For the last several years, Hill resident George McNeely has been co-director of the annual Christmas Pageant at St. Paul’s Episcopal Church in Chestnut Hill. And this year, it was pretty clear that the annual gathering – the dozens of children and others, in close proximity singing songs, was not going to happen as Covid-19 continued to worsen.
McNeely said he ran into Rev. Jared Kerbel, who leads St. Martin-in-the-Fields, and as they commiserated about holiday plans, they began to develop the idea for an outdoor event. A committee was formed including Kerbel and St. Paul’s interim rector Rev. Albert Ogle and the plan for a “holy walk in the tradition of Las Posadas, a Latin American custom in which people participate in a recreation of Joseph and Mary seeking an inn before the birth of Jesus.
“We had to come up with some theme and so we decided to use the arrival of the Holy Family looking for an inn, which is the scene in the Christmas pageant in a way, where they get turned away at the inn and they’re looking for a place to stay because the baby's about to be born.”
In addition to St.
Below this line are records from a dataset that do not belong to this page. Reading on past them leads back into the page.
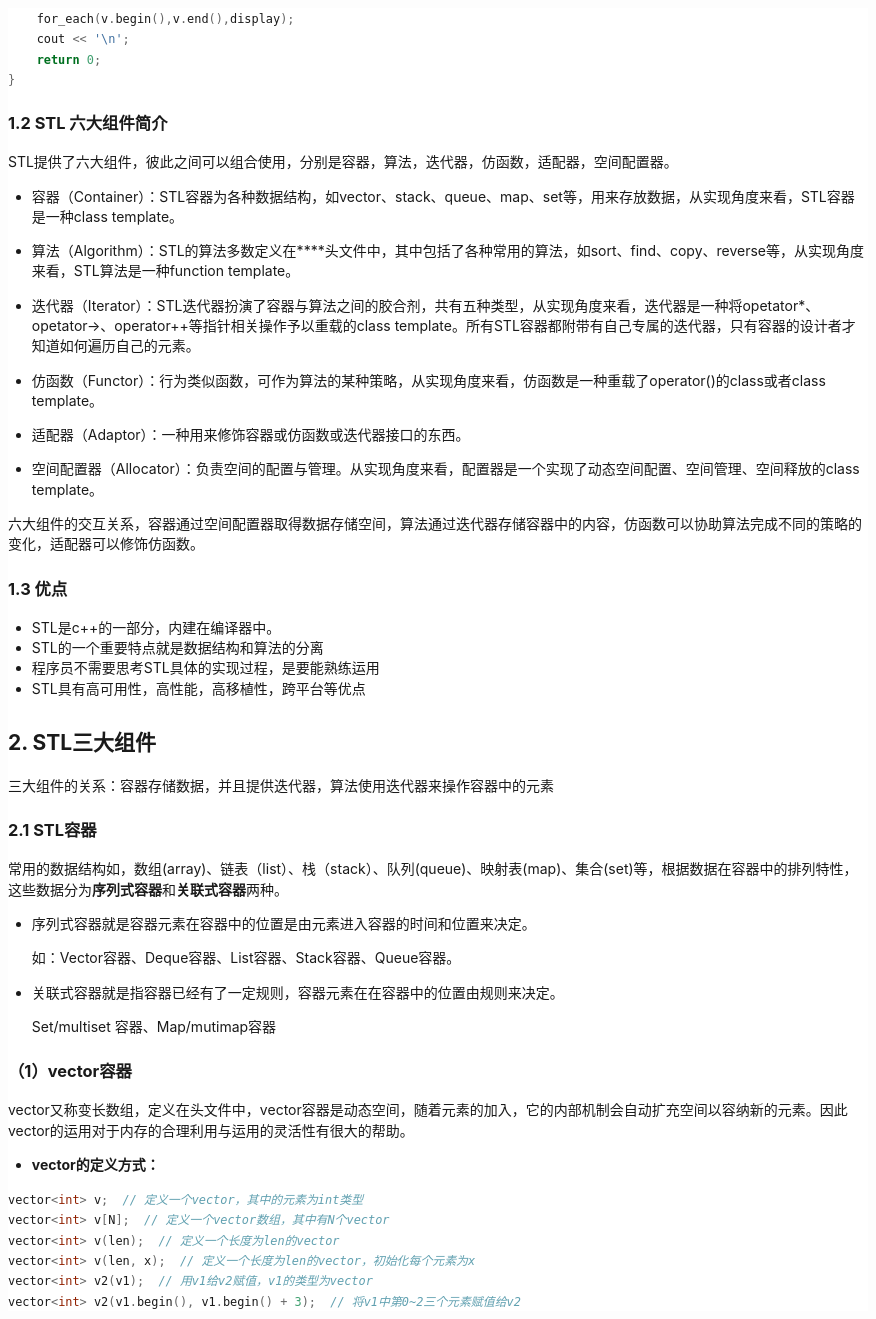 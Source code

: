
 ```c++
    for_each(v.begin(),v.end(),display);
    cout << '\n';
    return 0;
}
```

### 1.2 STL 六大组件简介

STL提供了六大组件，彼此之间可以组合使用，分别是容器，算法，迭代器，仿函数，适配器，空间配置器。

- 容器（Container）：STL容器为各种数据结构，如vector、stack、queue、map、set等，用来存放数据，从实现角度来看，STL容器是一种class template。

- 算法（Algorithm）：STL的算法多数定义在**<algorithm>**头文件中，其中包括了各种常用的算法，如sort、find、copy、reverse等，从实现角度来看，STL算法是一种function template。
- 迭代器（Iterator）：STL迭代器扮演了容器与算法之间的胶合剂，共有五种类型，从实现角度来看，迭代器是一种将opetator*、opetator->、operator++等指针相关操作予以重载的class template。所有STL容器都附带有自己专属的迭代器，只有容器的设计者才知道如何遍历自己的元素。
- 仿函数（Functor）：行为类似函数，可作为算法的某种策略，从实现角度来看，仿函数是一种重载了operator()的class或者class template。
- 适配器（Adaptor）：一种用来修饰容器或仿函数或迭代器接口的东西。
- 空间配置器（Allocator）：负责空间的配置与管理。从实现角度来看，配置器是一个实现了动态空间配置、空间管理、空间释放的class template。

六大组件的交互关系，容器通过空间配置器取得数据存储空间，算法通过迭代器存储容器中的内容，仿函数可以协助算法完成不同的策略的变化，适配器可以修饰仿函数。

### 1.3 优点

- STL是c++的一部分，内建在编译器中。
- STL的一个重要特点就是数据结构和算法的分离
- 程序员不需要思考STL具体的实现过程，是要能熟练运用
- STL具有高可用性，高性能，高移植性，跨平台等优点

## 2. STL三大组件

三大组件的关系：容器存储数据，并且提供迭代器，算法使用迭代器来操作容器中的元素

### 2.1 STL容器

常用的数据结构如，数组(array)、链表（list）、栈（stack）、队列(queue)、映射表(map)、集合(set)等，根据数据在容器中的排列特性，这些数据分为**序列式容器**和**关联式容器**两种。

- 序列式容器就是容器元素在容器中的位置是由元素进入容器的时间和位置来决定。

  如：Vector容器、Deque容器、List容器、Stack容器、Queue容器。

- 关联式容器就是指容器已经有了一定规则，容器元素在在容器中的位置由规则来决定。

  Set/multiset 容器、Map/mutimap容器

### （1）vector容器

vector又称变长数组，定义在<vector>头文件中，vector容器是动态空间，随着元素的加入，它的内部机制会自动扩充空间以容纳新的元素。因此vector的运用对于内存的合理利用与运用的灵活性有很大的帮助。

- **vector的定义方式：**

```c++
vector<int> v;  // 定义一个vector，其中的元素为int类型
vector<int> v[N];  // 定义一个vector数组，其中有N个vector
vector<int> v(len);  // 定义一个长度为len的vector
vector<int> v(len, x);  // 定义一个长度为len的vector，初始化每个元素为x
vector<int> v2(v1);  // 用v1给v2赋值，v1的类型为vector
vector<int> v2(v1.begin(), v1.begin() + 3);  // 将v1中第0~2三个元素赋值给v2
```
Paul’s and St. Martin’s, Our Mother of Consolation, Chestnut Hill Presbyterian Church and Christ Ascension Lutheran Church agreed to participate in the event and get the word out to their communities.
To organize the stops for the procession, Rev. Ogle contacted Molly Ellis, owner of Threadwell in Chestnut Hill, and she organized a group of Avenue businesses including Artisans on the Avenue, Noble Good, TC Unlimited, Tailored Home, McNally’s Pub, Busy Bee Toys, Sarah Campbell, El Quetzal and J McLaughlin to participate as “stops” along the way.
“It’s a really lovely thing for the churches to get together and do this,” Ellis said.
So on Saturday, Dec. 12, participants can meet with small groups at Christ Ascension Lutheran Church, at 8300 Germantown Avenue, and participate in a Las Posadas-style walk along the Avenue. Anyone who would like to take part is asked to register at go.dojiggy.io/walkoftheholyfamily2020walker. Registration is important to make sure groups remain socially distant.
To further the holiday spirit of the event those who register to walk can pledge donations to the Interfaith Hospitality Network, a charitable organization that raises money to combat homelessness. Small donations of $5 and $10 are being sought, though donors can choose to give more. As of this writing, 53 people had signed up to walk and had pledged $845.
In the end, McNeely said he hopes the event will provide people with a way to celebrate the holiday season as a community at a time when doing so is difficult.
“The event is not only about how much money we can raise,” McNeely said. “People could get together as a family and go outside and do something collectively that is socially distanced and safe and in the mood of the season.”